Sepeninggal Seruni, aku termenung seorang diri, memikirkan kejadian yang baru saja kualami, juga kejadian kejadian selama aku berada di desa ini. Adakah yang salah hingga aku harus mengalami kejadian kejadian yang tak mengenakkan selama berada di desa ini? Apakah kehadiranku di desa ini sebenarnya tak diharapkan? Atau justru sebaliknya, takdir yang membawaku ke desa ini untuk menyelesaikan pertikaian antara dua desa yang telah terjadi selama ratusan tahun ini?
Takdir, itu yang dikatakan oleh Mbah Karyo tempo hari. Takdir juga yang sempat disinggung oleh Retno Palupi saat pertemuan kami beberapa hari yang lalu. Andai semua itu benar, kenapa harus aku, orang yang sama sekali tak memiliki hubungan dengan kedua desa ini? Bahkan menginjakkan kaki di tanah desa inipun baru sekali ini kulakukan.

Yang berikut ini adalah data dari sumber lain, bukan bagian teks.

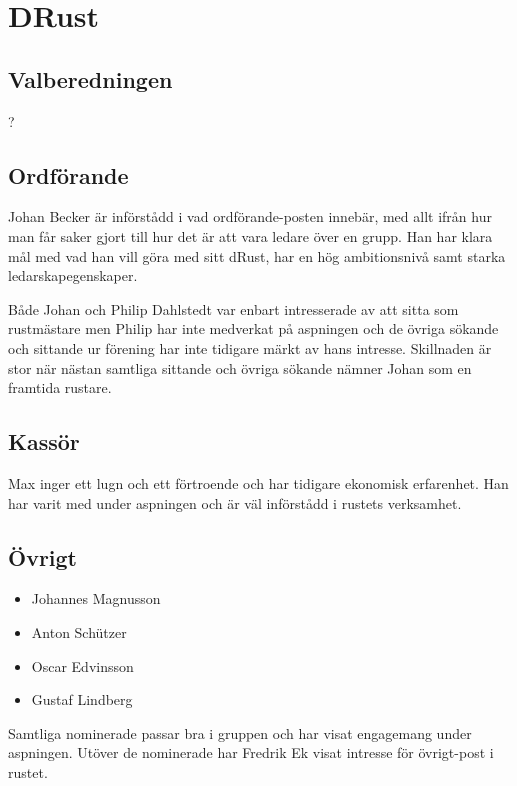 \section{DRust}

\subsection{Valberedningen}
\begin{autoframe}
?
\end{autoframe}


\subsection{Ordförande}
\begin{autoframe}

Johan Becker är införstådd i vad ordförande-posten innebär, med allt ifrån hur man får saker gjort till hur det är att vara ledare över en grupp.  Han har klara mål med vad han vill göra med sitt dRust, har en hög ambitionsnivå samt starka ledarskapegenskaper. 

\bigskip
Både Johan och Philip Dahlstedt var enbart intresserade av att sitta som rustmästare men Philip har inte medverkat på aspningen och de övriga sökande och sittande ur förening har inte tidigare märkt av hans intresse. Skillnaden är stor när nästan samtliga sittande och övriga sökande nämner Johan som en framtida rustare.  
\end{autoframe}

\subsection{Kassör}
\begin{autoframe}

Max inger ett lugn och ett förtroende och har tidigare ekonomisk erfarenhet. Han har varit med under aspningen och är väl införstådd i rustets verksamhet.
\end{autoframe}

\subsection{Övrigt}
\begin{autoframe}

\begin{itemize}
\item Johannes Magnusson
\item Anton Schützer
\item Oscar Edvinsson
\item Gustaf Lindberg
\end{itemize}

\bigskip
Samtliga nominerade passar bra i gruppen och har visat engagemang under aspningen.  Utöver de nominerade har Fredrik Ek visat intresse för övrigt-post i rustet. 
\end{autoframe}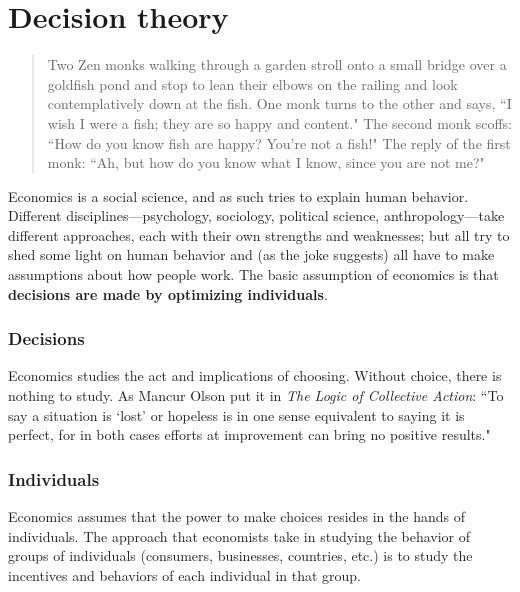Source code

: 
\chapter{Decision theory}      %
\label{1intro}

\begin{quote} Two Zen monks walking through a garden stroll onto a small bridge over a goldfish pond and stop to lean their elbows on the railing and look contemplatively down at the fish. One monk turns to the other and says, ``I wish I were a fish; they are so happy and content." The second monk scoffs: ``How do you know fish are happy? You're not a fish!" The reply of the first monk: ``Ah, but how do you know what I know, since you are not me?"
\end{quote}

\vspace*{.4cm}

\noindent Economics is a social science, and as such tries to explain human behavior. Different disciplines---psychology, sociology, political science, anthropology---take different approaches, each with their own strengths and weaknesses; but all try to shed some light on human behavior and (as the joke suggests) all have to make assumptions about how people work. The basic assumption of economics is that \textbf{decisions are made by optimizing individuals}.

\subsection*{Decisions}

Economics studies the act and implications of choosing. Without choice, there is nothing to study. As Mancur Olson put it in \emph{The Logic of Collective Action}: %
``To say a situation is `lost' or hopeless is in one sense equivalent to saying it is perfect, for in both cases efforts at improvement can bring no positive results."


\subsection*{Individuals}

Economics assumes that the power to make choices resides in the hands of individuals. The approach that economists take in studying the behavior of groups of individuals (consumers, businesses, countries, etc.) is to study the incentives and behaviors of each individual in that group.

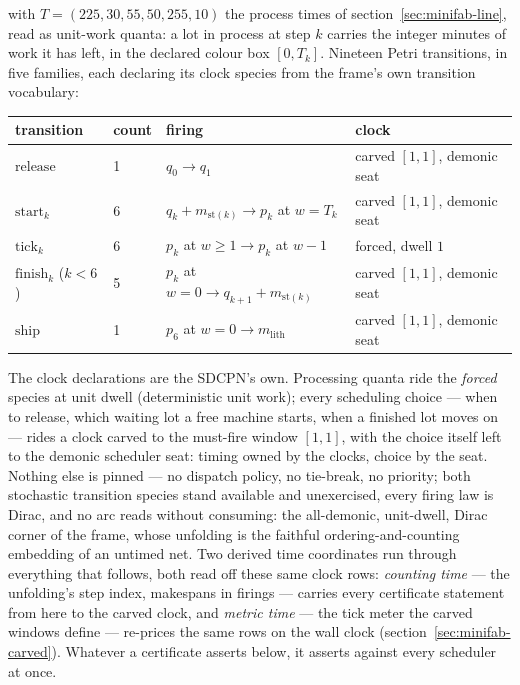 \noindent with $T = (225, 30, 55, 50, 255, 10)$ the process times of
section~\ref{sec:minifab-line}, read as unit-work quanta: a lot in
process at step $k$ carries the integer minutes of work it has left,
in the declared colour box $[0, T_k]$. Nineteen Petri transitions,
in five families, each declaring its clock species from the frame's
own transition vocabulary:

\begin{center}\small
\begin{tabular}{@{}llll@{}}
\toprule
transition & count & firing & clock\\
\midrule
$\mathrm{release}$ & 1 & $q_0 \to q_1$ & carved $[1,1]$, demonic seat\\
$\mathrm{start}_k$ & 6 & $q_k + m_{\mathrm{st}(k)} \to p_k$ at
  $w = T_k$ & carved $[1,1]$, demonic seat\\
$\mathrm{tick}_k$ & 6 & $p_k$ at $w \ge 1 \to p_k$ at $w - 1$ &
  forced, dwell $1$\\
$\mathrm{finish}_k$ ($k < 6$) & 5 & $p_k$ at $w = 0 \to q_{k+1} +
  m_{\mathrm{st}(k)}$ & carved $[1,1]$, demonic seat\\
$\mathrm{ship}$ & 1 & $p_6$ at $w = 0 \to m_{\mathrm{lith}}$ &
  carved $[1,1]$, demonic seat\\
\bottomrule
\end{tabular}
\end{center}

\noindent The clock declarations are the SDCPN's own. Processing
quanta ride the \emph{forced} species at unit dwell (deterministic
unit work); every scheduling choice --- when to release, which
waiting lot a free machine starts, when a finished lot moves on ---
rides a clock carved to the must-fire window $[1, 1]$, with the
choice itself left to the demonic scheduler seat: timing owned by
the clocks, choice by the seat. Nothing else is pinned --- no
dispatch policy, no tie-break, no priority; both stochastic
transition species stand available and unexercised, every firing
law is Dirac, and no arc reads without consuming: the all-demonic,
unit-dwell, Dirac corner of the frame, whose unfolding is the
faithful ordering-and-counting embedding of an untimed net. Two
derived time coordinates run through everything that follows, both
read off these same clock rows: \emph{counting time} --- the
unfolding's step index, makespans in firings --- carries every
certificate statement from here to the carved clock, and
\emph{metric time} --- the tick meter the carved windows define ---
re-prices the same rows on the wall clock
(section~\ref{sec:minifab-carved}). Whatever a certificate asserts
below, it asserts against every scheduler at once.

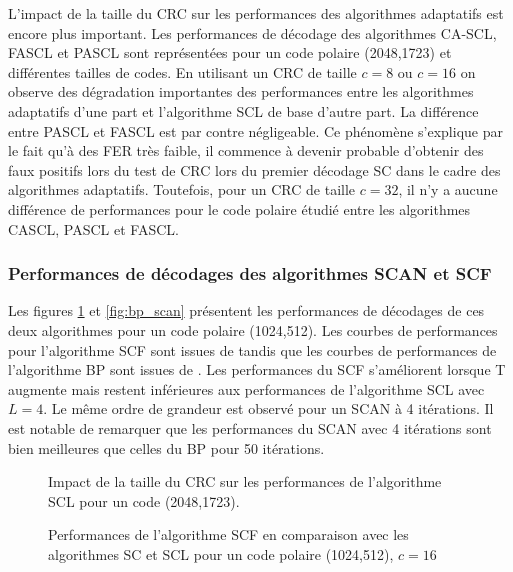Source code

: L'impact de la taille du CRC sur les performances des algorithmes adaptatifs est encore plus important. Les performances de décodage des algorithmes CA-SCL, FASCL et PASCL sont représentées pour un code polaire (2048,1723) et différentes tailles de codes. En utilisant un CRC de taille $c=8$ ou $c=16$ on observe des dégradation importantes des performances entre les algorithmes adaptatifs d'une part et l'algorithme SCL de base d'autre part. La différence entre PASCL et FASCL est par contre négligeable. Ce phénomène s'explique par le fait qu'à des FER très faible, il commence à devenir probable d'obtenir des faux positifs lors du test de CRC lors du premier décodage SC dans le cadre des algorithmes adaptatifs. Toutefois, pour un CRC de taille $c=32$, il n'y a aucune différence de performances pour le code polaire étudié entre les algorithmes CASCL, PASCL et FASCL.

\subsubsection{Performances de décodages des algorithmes SCAN et SCF}
Les figures \ref{fig:scf} et \ref{fig:bp_scan} présentent les performances de décodages de ces deux algorithmes pour un code polaire (1024,512). Les courbes de performances pour l'algorithme SCF sont issues de \cite{afisiadis_low-complexity_2014} tandis que les courbes de performances de l'algorithme BP sont issues de \cite{pamuk_fpga_2011}. Les performances du SCF s'améliorent lorsque T augmente mais restent inférieures aux performances de l'algorithme SCL avec $L=4$. Le même ordre de grandeur est observé pour un SCAN à 4 itérations. Il est notable de remarquer que les performances du SCAN avec 4 itérations sont bien meilleures que celles du BP pour 50 itérations. 
\begin{figure}[t]
  \centering
  \caption{Impact de la taille du CRC sur les performances de l'algorithme SCL pour un code (2048,1723).}
\end{figure}


\begin{figure}[h]
  \centering
  
  \caption{Performances de l'algorithme SCF en comparaison avec les algorithmes SC et SCL pour un code polaire (1024,512), $c=16$}
  \label{fig:scf}
\end{figure}

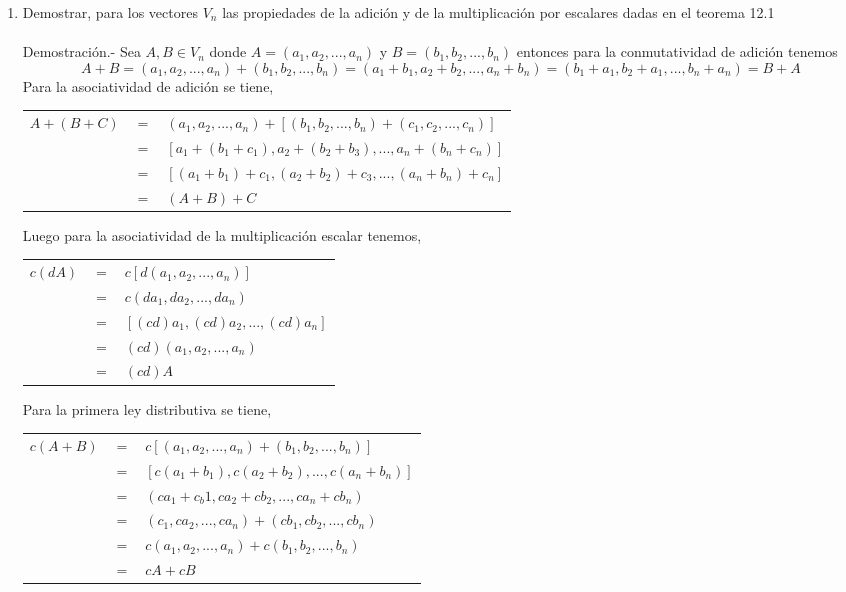 \begin{enumerate}
\begin{enumerate}[\bfseries a)]
    \item Demostrar, para los vectores $V_n$ las propiedades de la adición y de la multiplicación por escalares dadas en el teorema 12.1\\\\
	Demostración.-\; Sea $A,B \in V_n$ donde $A=(a_1,a_2,...,a_n)$ y $B=(b_1,b_2,...,b_n)$ entonces para la conmutatividad de adición tenemos $$A+B=(a_1,a_2,...,a_n)+(b_1,b_2,...,b_n) = (a_1+b_1,a_2+b_2,...,a_n+b_n) = (b_1+a_1,b_2+a_1,...,b_n+a_n) = B+A$$
	Para la asociatividad de adición se tiene,
	\begin{center}
	    \begin{tabular}{rcl}
		$A+(B+C)$&$=$&$(a_1,a_2,...,a_n)+\left[(b_1,b_2,...,b_n)+(c_1,c_2,...,c_n)\right]$\\
		&$=$&$\left[a_1+(b_1+c_1),a_2+(b_2+b_3),...,a_n+(b_n+c_n)\right]$\\
		&$=$&$\left[(a_1+b_1)+c_1,(a_2+b_2)+c_3,...,(a_n+b_n)+c_n\right]$\\
		&$=$&$(A+B)+C$\\
	    \end{tabular}
	\end{center}
	Luego para la asociatividad de la multiplicación escalar tenemos,
	\begin{center}
	    \begin{tabular}{rcl}
		$c(dA)$&$=$&$c\left[d(a_1,a_2,...,a_n)\right]$\\
		&$=$&$c(da_1,da_2,...,da_n)$\\
		&$=$&$\left[(cd)a_1,(cd)a_2,...,(cd)a_n\right]$\\
		&$=$&$(cd)(a_1,a_2,...,a_n)$\\
		&$=$&$(cd)A$\\
	    \end{tabular}
	\end{center}
	Para la primera ley distributiva se tiene,
	\begin{center}
	    \begin{tabular}{rcl}
		$c(A+B)$&$=$&$c\left[(a_1,a_2,...,a_n)+(b_1,b_2,...,b_n)\right]$\\
		&$=$&$\left[c(a_1+b_1),c(a_2+b_2),...,c(a_n+b_n)\right]$\\
		&$=$&$(ca_1+c_b1,ca_2+cb_2,...,ca_n+cb_n)$\\
		&$=$&$(c_1,ca_2,...,ca_n)+(cb_1,cb_2,...,cb_n)$\\
		&$=$&$c(a_1,a_2,...,a_n)+c(b_1,b_2,...,b_n)$\\
		&$=$&$cA+cB$\\

\end{tabular}
\end{center}
\end{enumerate}
\end{enumerate}
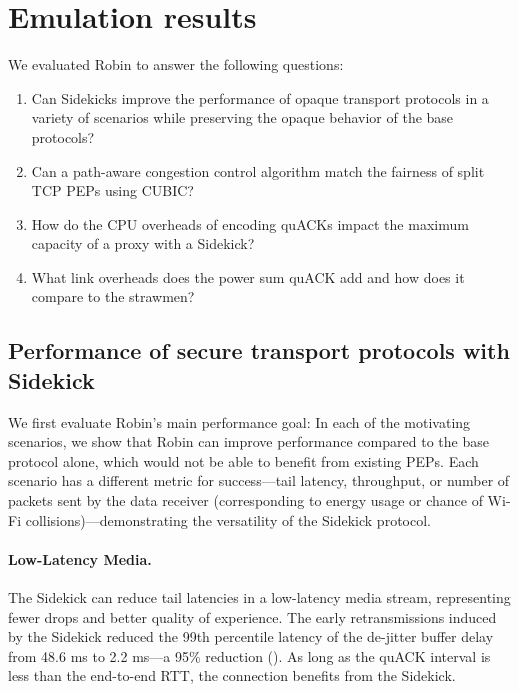 \section{Emulation results}
\label{sec:sidekick:emulation}




We evaluated Robin to answer the following questions:
\begin{enumerate}[noitemsep,topsep=0pt]
	\item Can Sidekicks improve the performance of opaque transport protocols
	in a variety of scenarios while preserving the opaque behavior of the
	base protocols?
	\item Can a path-aware congestion control algorithm match the fairness of
	split TCP PEPs using CUBIC?
	\item How do the CPU overheads of encoding quACKs impact the maximum
	capacity of a proxy with a Sidekick?
	\item What link overheads does the power sum quACK add and how does it
	compare to the strawmen?
\end{enumerate}

\subsection{Performance of secure transport protocols with Sidekick}
\label{sec:sidekick:emulation:performance}

We first evaluate Robin's main performance goal: In each of the motivating
scenarios, we show that Robin can improve performance compared to the base
protocol alone, which would not be able to benefit from existing PEPs.
Each scenario has a different metric for success---tail latency, throughput,
or number of packets sent by the data receiver (corresponding to energy usage
or chance of Wi-Fi collisions)---demonstrating the versatility of the Sidekick
protocol.

\paragraph{Low-Latency Media.}
The Sidekick can reduce tail latencies in a low-latency media stream, representing
fewer drops and better quality of experience.
The early retransmissions induced by the Sidekick reduced the 99th percentile
latency of the de-jitter buffer delay from 48.6 ms to 2.2 ms---a 95\%
reduction ().
As long as the quACK interval is less than the end-to-end RTT, the connection
benefits from the Sidekick.

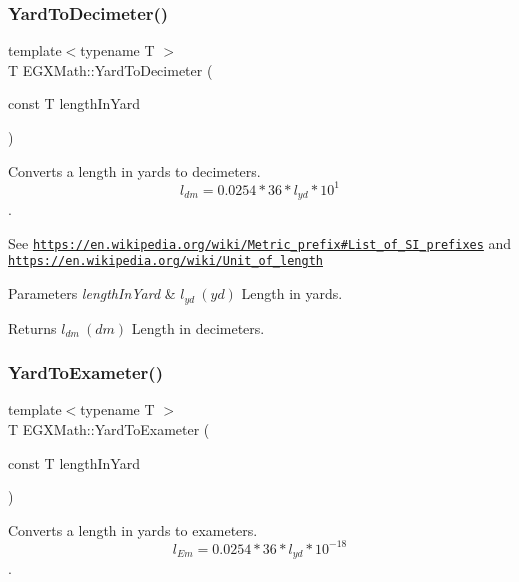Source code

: \subsubsection{\texorpdfstring{Yard\+To\+Decimeter()}{YardToDecimeter()}}
{\footnotesize\ttfamily template$<$typename T $>$ \\
T E\+G\+X\+Math\+::\+Yard\+To\+Decimeter (\begin{DoxyParamCaption}\item[{const T}]{length\+In\+Yard }\end{DoxyParamCaption})}



Converts a length in yards to decimeters. \[ l_{dm}=0.0254 * 36 * l_{yd} * 10^{1} \]. 

See \href{https://en.wikipedia.org/wiki/Metric_prefix#List_of_SI_prefixes}{\tt https\+://en.\+wikipedia.\+org/wiki/\+Metric\+\_\+prefix\#\+List\+\_\+of\+\_\+\+S\+I\+\_\+prefixes} and \href{https://en.wikipedia.org/wiki/Unit_of_length}{\tt https\+://en.\+wikipedia.\+org/wiki/\+Unit\+\_\+of\+\_\+length} 
\begin{DoxyParams}{Parameters}
{\em length\+In\+Yard} & $ l_{yd}\ (yd)$ Length in yards. \\
\hline
\end{DoxyParams}
\begin{DoxyReturn}{Returns}
$ l_{dm}\ (dm)$ Length in decimeters. 
\end{DoxyReturn}
\mbox{\label{group___e_g_x_math-_conversions-_length_conversions-_imperial-_yard-_s_i_ga4a7094ebfbac7caa8c6b4eb0f695e57a}} 
\subsubsection{\texorpdfstring{Yard\+To\+Exameter()}{YardToExameter()}}
{\footnotesize\ttfamily template$<$typename T $>$ \\
T E\+G\+X\+Math\+::\+Yard\+To\+Exameter (\begin{DoxyParamCaption}\item[{const T}]{length\+In\+Yard }\end{DoxyParamCaption})}



Converts a length in yards to exameters. \[ l_{Em}=0.0254 * 36 * l_{yd} * 10^{-18} \].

Jika ditarik benang merah, semua memang berpangkal pada diriku. Rasa penasaranku yang terlampau tinggi, dan ketertarikanku pada misteri yang menyelimuti kedua desa ini, dua hal itulah yang menjadi awal dari semua ini. Meski awalnya, sasaran dari rasa penasaranku bukanlah misteri kedua desa ini, melainkan tentang misteri Mbah Glondor yang konon katanya menghuni Gunung Pegat sana.
"Diam dulu Run, jangan bergerak! Nah, sekarang sudah kudapatkan penampakan sosok dari penghuni tempat ini!" Itu candaanku waktu pertama kali datang ke desa ini di gunung Pegat sana. Mungkin aku terlalu sompral dalam bercanda, hingga membuat penghuni asli dari gunung itu marah. Tapi alih alih Mbah Glondor, kenapa justru penampakan Nyai Retno Selasih yang secara tak sengaja ikut tertangkap oleh lensa kameraku?
Takdir! Ya, ini mungkin sudah menjadi takdirku, yang mau tak mau harus aku jalani. Sampai kapan, dan akan berakhir seperti apa, aku sendiri juga tak tahu. Biarlah takdir itu sendiri yang menentukannya.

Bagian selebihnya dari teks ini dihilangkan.